↓

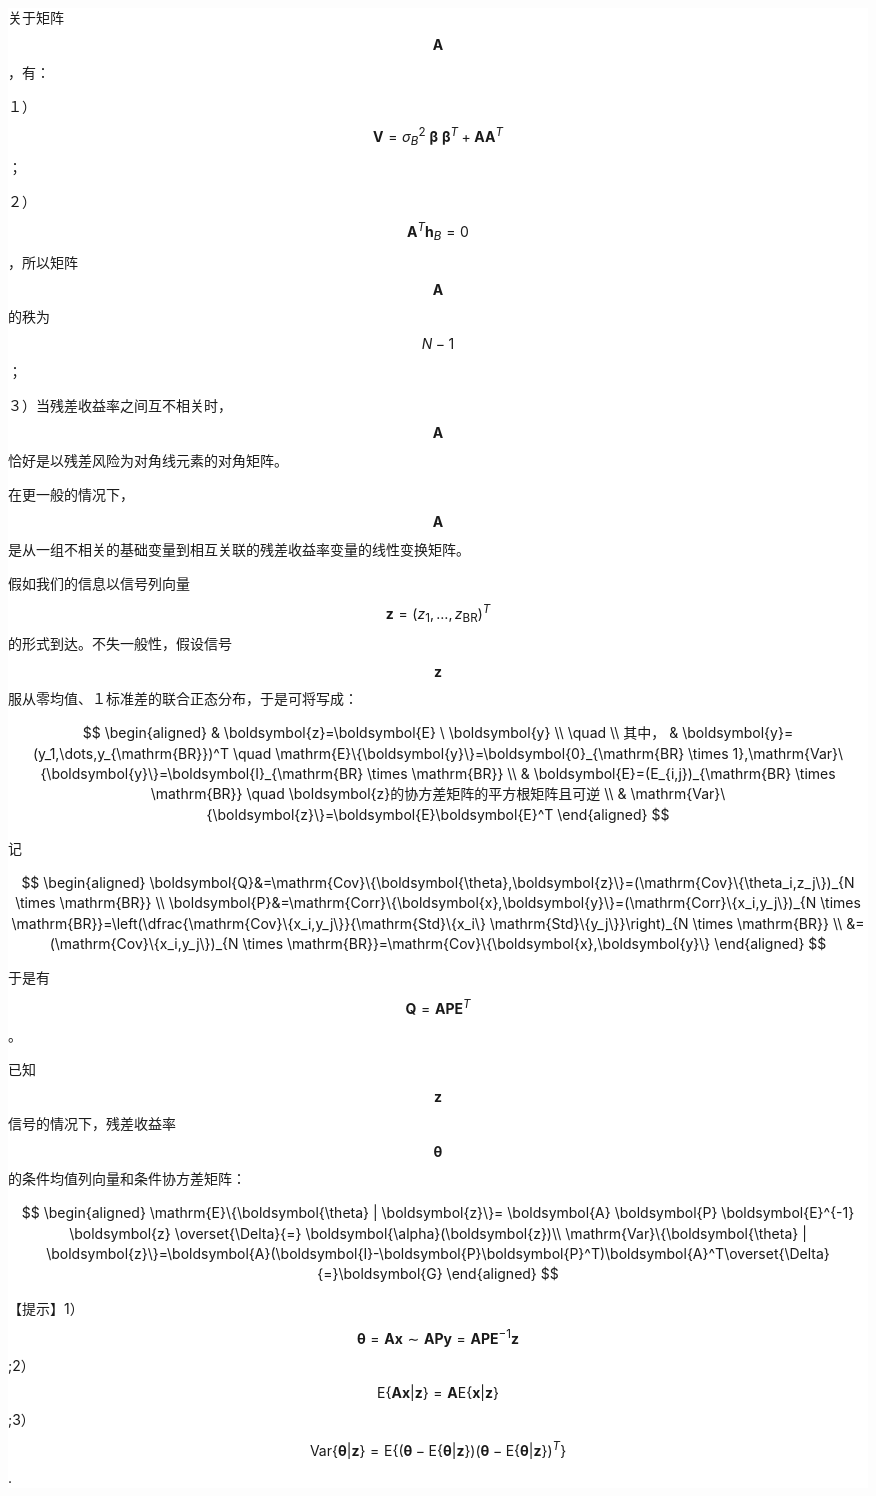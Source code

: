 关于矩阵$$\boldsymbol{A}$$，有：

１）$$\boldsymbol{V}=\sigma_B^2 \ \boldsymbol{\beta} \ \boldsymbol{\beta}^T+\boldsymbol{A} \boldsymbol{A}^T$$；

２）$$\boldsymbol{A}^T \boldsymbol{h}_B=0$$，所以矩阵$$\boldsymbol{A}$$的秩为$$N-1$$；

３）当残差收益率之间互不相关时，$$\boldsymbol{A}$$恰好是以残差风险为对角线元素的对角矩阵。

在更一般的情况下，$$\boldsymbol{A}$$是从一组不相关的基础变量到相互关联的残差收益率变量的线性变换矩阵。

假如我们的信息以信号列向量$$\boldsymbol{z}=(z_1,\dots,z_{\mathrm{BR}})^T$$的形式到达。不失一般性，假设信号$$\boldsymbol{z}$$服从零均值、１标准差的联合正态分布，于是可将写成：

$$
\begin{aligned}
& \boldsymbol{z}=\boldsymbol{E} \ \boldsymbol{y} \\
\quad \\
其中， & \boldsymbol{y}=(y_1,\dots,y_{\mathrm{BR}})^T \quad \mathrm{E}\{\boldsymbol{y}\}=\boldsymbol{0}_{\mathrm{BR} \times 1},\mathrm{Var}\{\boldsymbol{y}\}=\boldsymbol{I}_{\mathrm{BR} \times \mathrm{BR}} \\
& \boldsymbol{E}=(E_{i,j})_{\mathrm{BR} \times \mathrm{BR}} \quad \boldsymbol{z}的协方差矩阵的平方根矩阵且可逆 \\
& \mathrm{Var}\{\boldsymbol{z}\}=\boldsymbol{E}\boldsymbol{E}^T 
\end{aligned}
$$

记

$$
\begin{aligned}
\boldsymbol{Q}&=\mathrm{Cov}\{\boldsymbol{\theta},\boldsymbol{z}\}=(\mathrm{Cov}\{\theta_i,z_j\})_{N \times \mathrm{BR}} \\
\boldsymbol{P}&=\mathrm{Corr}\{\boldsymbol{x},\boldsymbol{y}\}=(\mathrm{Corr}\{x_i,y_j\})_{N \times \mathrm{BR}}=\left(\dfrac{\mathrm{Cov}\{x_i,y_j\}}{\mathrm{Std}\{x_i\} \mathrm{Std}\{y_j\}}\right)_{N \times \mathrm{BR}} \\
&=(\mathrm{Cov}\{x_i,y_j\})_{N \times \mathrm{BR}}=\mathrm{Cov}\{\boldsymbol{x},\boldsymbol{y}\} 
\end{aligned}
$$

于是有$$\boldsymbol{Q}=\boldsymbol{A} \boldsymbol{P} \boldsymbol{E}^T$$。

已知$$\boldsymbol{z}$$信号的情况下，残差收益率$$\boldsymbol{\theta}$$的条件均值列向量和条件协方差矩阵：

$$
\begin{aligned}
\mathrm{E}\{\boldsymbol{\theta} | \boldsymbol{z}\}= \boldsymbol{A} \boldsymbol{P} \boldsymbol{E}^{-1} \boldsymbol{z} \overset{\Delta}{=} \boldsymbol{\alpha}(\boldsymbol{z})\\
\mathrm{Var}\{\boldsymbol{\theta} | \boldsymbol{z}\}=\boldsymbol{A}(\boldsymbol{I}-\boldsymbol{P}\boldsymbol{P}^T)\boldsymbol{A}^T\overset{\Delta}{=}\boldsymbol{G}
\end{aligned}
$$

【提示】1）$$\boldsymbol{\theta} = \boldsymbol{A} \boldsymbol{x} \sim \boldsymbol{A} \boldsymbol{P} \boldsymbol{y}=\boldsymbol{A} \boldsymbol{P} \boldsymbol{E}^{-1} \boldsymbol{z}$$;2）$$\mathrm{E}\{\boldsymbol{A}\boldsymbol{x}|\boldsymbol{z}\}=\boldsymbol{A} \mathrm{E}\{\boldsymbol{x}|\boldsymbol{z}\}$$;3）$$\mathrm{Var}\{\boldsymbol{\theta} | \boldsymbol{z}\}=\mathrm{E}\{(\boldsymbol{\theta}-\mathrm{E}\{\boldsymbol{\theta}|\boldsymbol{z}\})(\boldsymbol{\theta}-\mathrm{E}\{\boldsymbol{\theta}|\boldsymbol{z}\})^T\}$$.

↑
↓

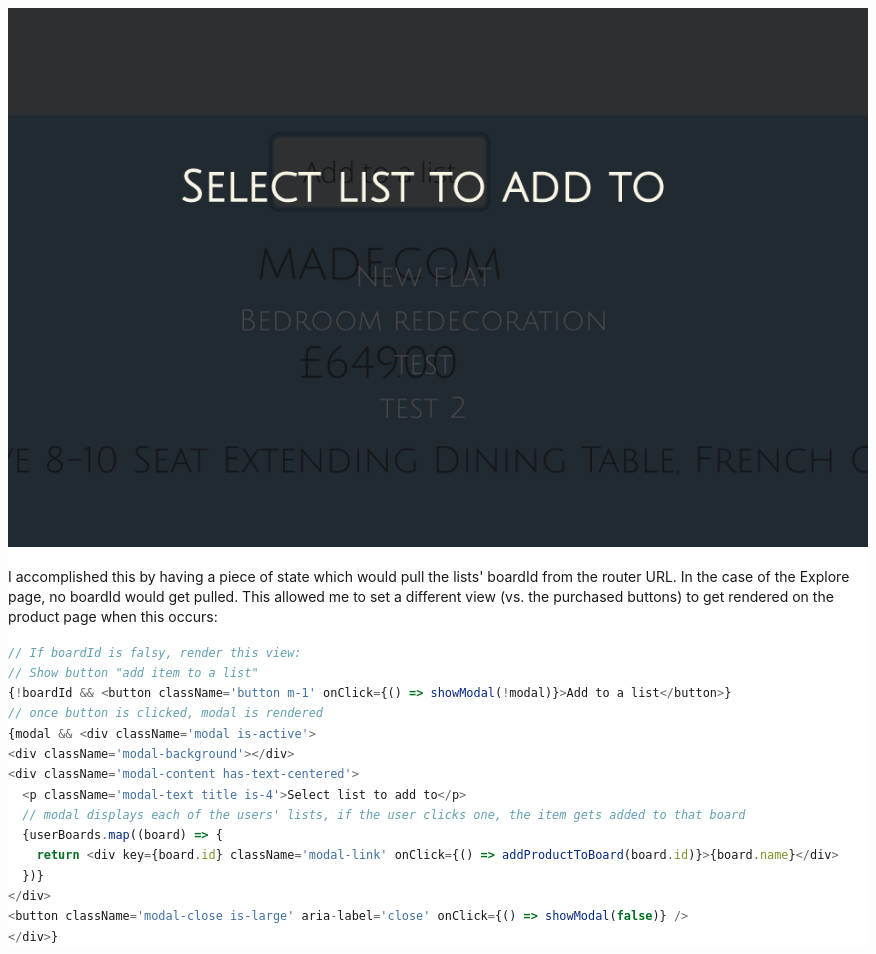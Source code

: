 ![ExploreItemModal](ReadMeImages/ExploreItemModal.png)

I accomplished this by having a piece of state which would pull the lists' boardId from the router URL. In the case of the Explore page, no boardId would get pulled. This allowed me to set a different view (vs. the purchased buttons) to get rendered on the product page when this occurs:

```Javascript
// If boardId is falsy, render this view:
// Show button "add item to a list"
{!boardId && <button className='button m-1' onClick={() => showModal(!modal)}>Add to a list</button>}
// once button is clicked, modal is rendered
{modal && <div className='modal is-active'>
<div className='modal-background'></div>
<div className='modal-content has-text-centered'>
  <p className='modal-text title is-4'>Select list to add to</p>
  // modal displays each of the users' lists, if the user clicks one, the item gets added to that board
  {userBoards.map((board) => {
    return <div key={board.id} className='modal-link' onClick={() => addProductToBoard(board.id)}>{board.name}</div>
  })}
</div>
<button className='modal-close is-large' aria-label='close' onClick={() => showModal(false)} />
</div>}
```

↑

WHAT TO DO: Go through the data and show every line where "rendered" occurs.

RESPONSE BELOW:
I accomplished this by having a piece of state which would pull the lists' boardId from the router URL. In the case of the Explore page, no boardId would get pulled. This allowed me to set a different view (vs. the purchased buttons) to get rendered on the product page when this occurs:
// once button is clicked, modal is rendered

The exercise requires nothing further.